FDT3119 Speech and Speaker Recognition 7.5 credits

Automatic Speech Recognition (ASR) is concerned with the problem of transcribing spoken words and phrases into text. The ASR functionality is usually integrated into a larger system that makes it possible for humans to interact with computers using natural language. From a technical point of view, the ASR problem poses a number of challenges, emerging from the need to deal with real life signals produced by different individuals and in different conditions. The solutions are usually based on statistical modeling and machine learning. This course gives insights into the signal processing and statistical methods employed in ASR and in Speaker identification.
Content and learning outcomes
Course contents
The course consists of lectures, three laboratory sessions with hand-in assignments, as well as writing a thesis in a subject chosen in consultation with the teacher. The thesis is furthermore presented orally during a final seminar. The laboratory sessions consist of designing different parts of a speech recognition application, train the system and evaluate its performance.
The following theoretical components are included:
- algorithms for training, recognition as well as adaptation to properties of speakers and transmissions channel, including pattern recognition, Hidden Markov Models (HMMs) and Deep Neural Networks (DNNs)
- methods to decrease the sensitivity against disturbances and deviations
- probability theory
- signal processing and parameter extraction
- acoustic modelling of the static and dynamic spectral properties of the speech sounds statistical modelling of language in spontaneous and formal speech
- search strategies- basic methods and strategies for large vocabularies
- specific analysis and decision making methods for recognition of speakers.
Furthermore, certain practical insight to build an application is given. Here, implementing certain functions based on prototypes and testing them on real speech data are included.

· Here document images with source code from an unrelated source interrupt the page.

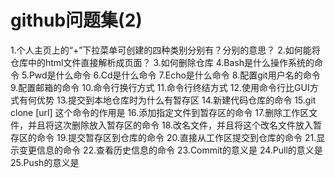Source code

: # github问题集(2)
1.个人主页上的“+”下拉菜单可创建的四种类别分别有？分别的意思？
2.如何能将仓库中的html文件直接解析成页面？
3.如何删除仓库
4.Bash是什么操作系统的命令
5.Pwd是什么命令
6.Cd是什么命令
7.Echo是什么命令
8.配置git用户名的命令
9.配置邮箱的命令
10.命令行换行方式
11.命令行终结方式
12.使用命令行比GUI方式有何优势
13.提交到本地仓库时为什么有暂存区
14.新建代码仓库的命令
15.git clone [url] 这个命令的作用是
16.添加指定文件到暂存区的命令
17.删除工作区文件，并且将这次删除放入暂存区的命令
18.改名文件，并且将这个改名文件放入暂存区的命令
19.提交暂存区到仓库的命令
20.直接从工作区提交到仓库的命令
21.显示变更信息的命令
22.查看历史信息的命令
23.Commit的意义是
24.Pull的意义是
25.Push的意义是
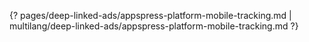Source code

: {? pages/deep-linked-ads/appspress-platform-mobile-tracking.md | multilang/deep-linked-ads/appspress-platform-mobile-tracking.md ?}
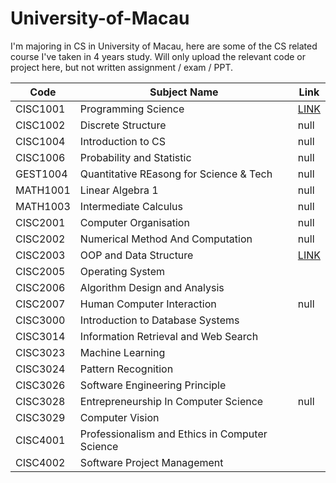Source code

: # University-of-Macau

I'm majoring in CS in University of Macau, here are some of the CS related course I've taken in 4 years study.
Will only upload the relevant code or project here, but not written assignment / exam / PPT.


 | Code | Subject Name | Link |
 |------|--------------| -----|
 CISC1001 | Programming Science | [LINK](https://github.com/kaiyuan2000/University-of-Macau/tree/main/CISC1001%20Programming%20Science) |
 CISC1002 | Discrete Structure| null|
 CISC1004 | Introduction to CS| null|
 CISC1006 | Probability and Statistic | null|
 GEST1004 | Quantitative REasong for Science & Tech | null|
 MATH1001 | Linear Algebra 1| null |
 MATH1003 | Intermediate Calculus | null|
 CISC2001 | Computer Organisation| null|
 CISC2002 | Numerical Method And Computation | null|
 CISC2003 | OOP and Data Structure|[LINK](https://github.com/kaiyuan2000/University-of-Macau/tree/main/CISC2003%20OOP%20and%20Data%20Structure) |
 CISC2005 | Operating System |
 CISC2006 | Algorithm Design and Analysis|
 CISC2007 | Human Computer Interaction|null|
 CISC3000 | Introduction to Database Systems
 CISC3014 | Information Retrieval and Web Search |
 CISC3023 | Machine Learning |
 CISC3024 | Pattern Recognition |
 CISC3026 | Software Engineering Principle |
 CISC3028 | Entrepreneurship In Computer Science| null|
 CISC3029 | Computer Vision |
 CISC4001 | Professionalism and Ethics in Computer Science |
 CISC4002 | Software Project Management |
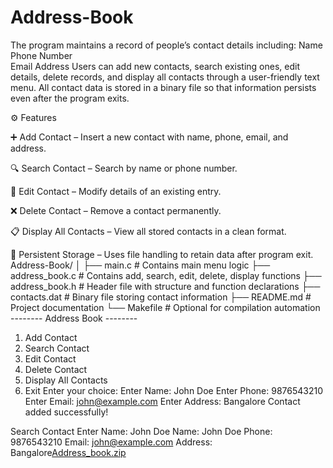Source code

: # Address-Book
The program maintains a record of people’s contact details including:
Name  
Phone Number  
Email  Address 
Users can add new contacts, search existing ones, edit details, delete records, and display all contacts through a user-friendly text menu.  All contact data is stored in a binary file so that information persists even after the program exits.

⚙️ Features

➕ Add Contact – Insert a new contact with name, phone, email, and address.

🔍 Search Contact – Search by name or phone number.

📝 Edit Contact – Modify details of an existing entry.

❌ Delete Contact – Remove a contact permanently.

📋 Display All Contacts – View all stored contacts in a clean format.

💾 Persistent Storage – Uses file handling to retain data after program exit.
Address-Book/
│
├── main.c            # Contains main menu logic
├── address_book.c    # Contains add, search, edit, delete, display functions
├── address_book.h    # Header file with structure and function declarations
├── contacts.dat      # Binary file storing contact information
├── README.md         # Project documentation
└── Makefile          # Optional for compilation automation
-------- Address Book --------
1. Add Contact
2. Search Contact
3. Edit Contact
4. Delete Contact
5. Display All Contacts
6. Exit
Enter your choice:
Enter Name: John Doe
Enter Phone: 9876543210
Enter Email: john@example.com
Enter Address: Bangalore
Contact added successfully!

Search Contact
Enter Name: John Doe
Name: John Doe
Phone: 9876543210
Email: john@example.com
Address: Bangalore[Address_book.zip](https://github.com/user-attachments/files/23226374/Address_book.zip)

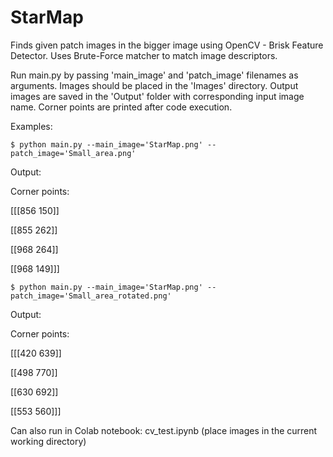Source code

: # StarMap
 
Finds given patch images in the bigger image using OpenCV - Brisk Feature Detector. Uses Brute-Force matcher to match image descriptors. 
 
Run main.py by passing 'main_image' and 'patch_image' filenames as arguments. Images should be placed in the 'Images' directory. Output images are saved in the 'Output' folder with corresponding input image name. Corner points are printed after code execution. 

Examples:

    $ python main.py --main_image='StarMap.png' --patch_image='Small_area.png'
   
Output:

Corner points:

 [[[856 150]]

 [[855 262]]

 [[968 264]]

 [[968 149]]]
 

    $ python main.py --main_image='StarMap.png' --patch_image='Small_area_rotated.png'

Output:

Corner points:

 [[[420 639]]

 [[498 770]]

 [[630 692]]

 [[553 560]]]


Can also run in Colab notebook: cv_test.ipynb (place images in the current working directory) 
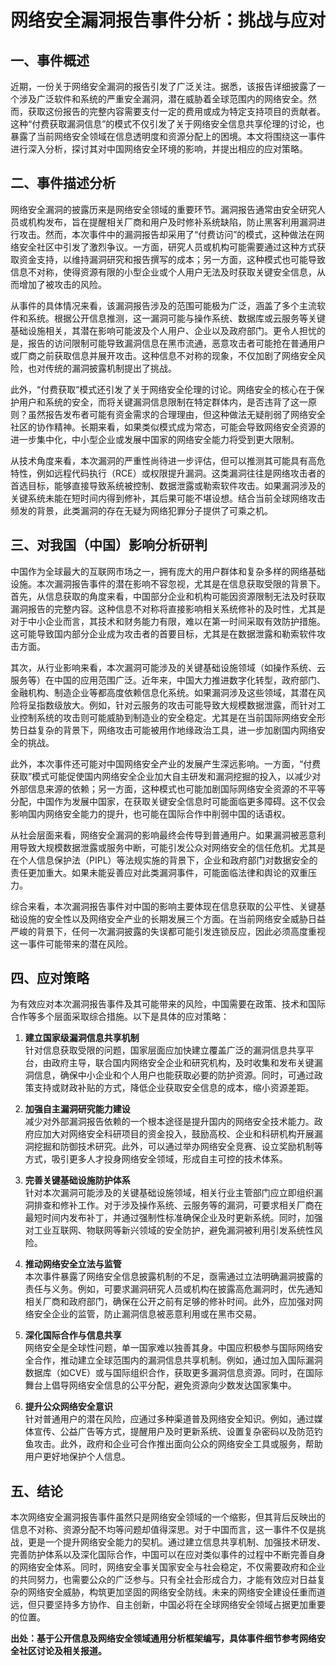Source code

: # 网络安全漏洞报告事件分析：挑战与应对

## 一、事件概述

近期，一份关于网络安全漏洞的报告引发了广泛关注。据悉，该报告详细披露了一个涉及广泛软件和系统的严重安全漏洞，潜在威胁着全球范围内的网络安全。然而，获取这份报告的完整内容需要支付一定的费用或成为特定支持项目的贡献者。这种“付费获取漏洞信息”的模式不仅引发了关于网络安全信息共享伦理的讨论，也暴露了当前网络安全领域在信息透明度和资源分配上的困境。本文将围绕这一事件进行深入分析，探讨其对中国网络安全环境的影响，并提出相应的应对策略。

## 二、事件描述分析

网络安全漏洞的披露历来是网络安全领域的重要环节。漏洞报告通常由安全研究人员或机构发布，旨在提醒相关厂商和用户及时修补系统缺陷，防止黑客利用漏洞进行攻击。然而，本次事件中的漏洞报告却采用了“付费访问”的模式，这种做法在网络安全社区中引发了激烈争议。一方面，研究人员或机构可能需要通过这种方式获取资金支持，以维持漏洞研究和报告撰写的成本；另一方面，这种模式也可能导致信息不对称，使得资源有限的小型企业或个人用户无法及时获取关键安全信息，从而增加了被攻击的风险。

从事件的具体情况来看，该漏洞报告涉及的范围可能极为广泛，涵盖了多个主流软件和系统。根据公开信息推测，这一漏洞可能与操作系统、数据库或云服务等关键基础设施相关，其潜在影响可能波及个人用户、企业以及政府部门。更令人担忧的是，报告的访问限制可能导致漏洞信息在黑市流通，恶意攻击者可能抢在普通用户或厂商之前获取信息并展开攻击。这种信息不对称的现象，不仅加剧了网络安全风险，也对传统的漏洞披露机制提出了挑战。

此外，“付费获取”模式还引发了关于网络安全伦理的讨论。网络安全的核心在于保护用户和系统的安全，而将关键漏洞信息限制在特定群体内，是否违背了这一原则？虽然报告发布者可能有资金需求的合理理由，但这种做法无疑削弱了网络安全社区的协作精神。长期来看，如果类似模式成为常态，可能会导致网络安全资源的进一步集中化，中小型企业或发展中国家的网络安全能力将受到更大限制。

从技术角度来看，本次漏洞的严重性尚待进一步评估，但可以推测其可能具有高危特性，例如远程代码执行（RCE）或权限提升漏洞。这类漏洞往往是网络攻击者的首选目标，能够直接导致系统被控制、数据泄露或勒索软件攻击。如果漏洞涉及的关键系统未能在短时间内得到修补，其后果可能不堪设想。结合当前全球网络攻击频发的背景，此类漏洞的存在无疑为网络犯罪分子提供了可乘之机。

## 三、对我国（中国）影响分析研判

中国作为全球最大的互联网市场之一，拥有庞大的用户群体和复杂多样的网络基础设施。本次漏洞报告事件的潜在影响不容忽视，尤其是在信息获取受限的背景下。首先，从信息获取的角度来看，中国部分企业和机构可能因资源限制无法及时获取漏洞报告的完整内容。这种信息不对称将直接影响相关系统修补的及时性，尤其是对于中小企业而言，其技术和财务能力有限，难以在第一时间采取有效防护措施。这可能导致国内部分企业成为攻击者的首要目标，尤其是在数据泄露和勒索软件攻击方面。

其次，从行业影响来看，本次漏洞可能涉及的关键基础设施领域（如操作系统、云服务等）在中国的应用范围广泛。近年来，中国大力推进数字化转型，政府部门、金融机构、制造企业等都高度依赖信息化系统。如果漏洞涉及这些领域，其潜在风险将呈指数级放大。例如，针对云服务的攻击可能导致大规模数据泄露，而针对工业控制系统的攻击则可能威胁到制造业的安全稳定。尤其是在当前国际网络安全形势日益复杂的背景下，网络攻击可能被用作地缘政治工具，进一步加剧国内网络安全的挑战。

此外，本次事件还可能对中国网络安全产业的发展产生深远影响。一方面，“付费获取”模式可能促使国内网络安全企业加大自主研发和漏洞挖掘的投入，以减少对外部信息来源的依赖；另一方面，这种模式也可能加剧国际网络安全资源的不平等分配，中国作为发展中国家，在获取关键安全信息时可能面临更多障碍。这不仅会影响国内网络安全能力的提升，也可能在国际合作中削弱中国的话语权。

从社会层面来看，网络安全漏洞的影响最终会传导到普通用户。如果漏洞被恶意利用导致大规模数据泄露或服务中断，可能引发公众对网络安全的信任危机。尤其是在个人信息保护法（PIPL）等法规实施的背景下，企业和政府部门对数据安全的责任更加重大。如果未能妥善应对此类漏洞事件，可能面临法律和舆论的双重压力。

综合来看，本次漏洞报告事件对中国的影响主要体现在信息获取的公平性、关键基础设施的安全性以及网络安全产业的长期发展三个方面。在当前网络安全威胁日益严峻的背景下，任何一次漏洞披露的失误都可能引发连锁反应，因此必须高度重视这一事件可能带来的潜在风险。

## 四、应对策略

为有效应对本次漏洞报告事件及其可能带来的风险，中国需要在政策、技术和国际合作等多个层面采取综合措施。以下是具体的应对策略：

1. **建立国家级漏洞信息共享机制**  
   针对信息获取受限的问题，国家层面应加快建立覆盖广泛的漏洞信息共享平台，由政府主导，联合国内网络安全企业和研究机构，及时收集和发布关键漏洞信息，确保中小企业和个人用户也能获取必要的防护资源。同时，可通过政策支持或财政补贴的方式，降低企业获取安全信息的成本，缩小资源差距。

2. **加强自主漏洞研究能力建设**  
   减少对外部漏洞报告依赖的一个根本途径是提升国内的网络安全技术能力。政府应加大对网络安全科研项目的资金投入，鼓励高校、企业和科研机构开展漏洞挖掘和防御技术研究。此外，可以通过举办网络安全竞赛、设立奖励机制等方式，吸引更多人才投身网络安全领域，形成自主可控的技术体系。

3. **完善关键基础设施防护体系**  
   针对本次漏洞可能涉及的关键基础设施领域，相关行业主管部门应立即组织漏洞排查和修补工作。对于涉及操作系统、云服务等的漏洞，可要求相关厂商在最短时间内发布补丁，并通过强制性标准确保企业及时更新系统。同时，加强对工业互联网、物联网等新兴领域的安全防护，避免漏洞被利用引发系统性风险。

4. **推动网络安全立法与监管**  
   本次事件暴露了网络安全信息披露机制的不足，亟需通过立法明确漏洞披露的责任与义务。例如，可要求漏洞研究人员或机构在披露高危漏洞时，优先通知相关厂商和政府部门，确保在公开之前有足够的修补时间。此外，应加强对网络安全企业的监管，防止漏洞信息被恶意利用或在黑市交易。

5. **深化国际合作与信息共享**  
   网络安全是全球性问题，单一国家难以独善其身。中国应积极参与国际网络安全合作，推动建立全球范围内的漏洞信息共享机制。例如，通过加入国际漏洞数据库（如CVE）或与国际组织合作，获取更多漏洞信息资源。同时，在国际舞台上倡导网络安全信息的公平分配，避免资源向少数发达国家集中。

6. **提升公众网络安全意识**  
   针对普通用户的潜在风险，应通过多种渠道普及网络安全知识。例如，通过媒体宣传、公益广告等方式，提醒用户及时更新系统、设置复杂密码以及防范钓鱼攻击。此外，政府和企业可合作推出面向公众的网络安全工具或服务，帮助用户更好地保护个人信息。

## 五、结论

本次网络安全漏洞报告事件虽然只是网络安全领域的一个缩影，但其背后反映出的信息不对称、资源分配不均等问题却值得深思。对于中国而言，这一事件不仅是挑战，更是一个提升网络安全能力的契机。通过建立信息共享机制、加强技术研发、完善防护体系以及深化国际合作，中国可以在应对类似事件的过程中不断完善自身的网络安全体系。同时，网络安全事关国家安全与社会稳定，不仅需要政府和企业的共同努力，也需要公众的广泛参与。只有全社会形成合力，才能有效应对日益复杂的网络安全威胁，构筑更加坚固的网络安全防线。未来的网络安全建设任重而道远，但只要坚持多方协作、自主创新，中国必将在全球网络安全领域占据更加重要的位置。

**出处：基于公开信息及网络安全领域通用分析框架编写，具体事件细节参考网络安全社区讨论及相关报道。**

Intended learning outcomes
After completion of the course the students should be able to:
- implement training and evaluation methods for speech recognition
- train and evaluate a speech recogniser using software packages
- compare different feature extraction and training methods
- document and discuss specific aspects related to speech and speaker recognition
- with the help of the literature, review and criticise other students' work in the subject
Course disposition
12 lectures, 3 labs, final project
Literature and preparations
Specific prerequisites
Doctoral students from EECS
Recommended prerequisites
Some knowledge of Machine learning, possibly DD2421, DD2434 or EN2202
Some programming knowledge, best if Python
Some knowledge in Signal Processing
Equipment
Literature
Huang, X., Acero, A., Hon, H.-W. Spoken Language Processing - A Guide to Theory, Algorithm and System Development, Prentice Hall, 2001.
Automatic Speech Recognition: A deep learning approach, Dong Yu and Li Deng, Springer 2015. You can download the PDF through KTH Library.
Research articles in speech recognition
Examination and completion
If the course is discontinued, students may request to be examined during the following two academic years.
Grading scale
Examination
- EXA1 - Exam, 7.5 credits, grading scale: P, F
Based on recommendation from KTH’s coordinator for disabilities, the examiner will decide how to adapt an examination for students with documented disability.
The examiner may apply another examination format when re-examining individual students.
LABl - Computer Lab, 4.5, grading scale: P, F
PROl - Project, 3.0, grading scale: P, F
Other requirements for final grade
Laboratory exercises with oral presentation
Research project with written report
Opportunity to complete the requirements via supplementary examination
Opportunity to raise an approved grade via renewed examination
Examiner
Ethical approach
- All members of a group are responsible for the group's work.
- In any assessment, every student shall honestly disclose any help received and sources used.
- In an oral assessment, every student shall be able to present and answer questions about the entire assignment and solution.
Further information
Course web
Further information about the course can be found on the Course web at the link below. Information on the Course web will later be moved to this site.
Course web FDT3119Offered by
Main field of study
Education cycle
Add-on studies
Supplementary information
The course is run in parallel with DT2119. The PhD version of the course requires a larger research project to be agreed with the course responsible.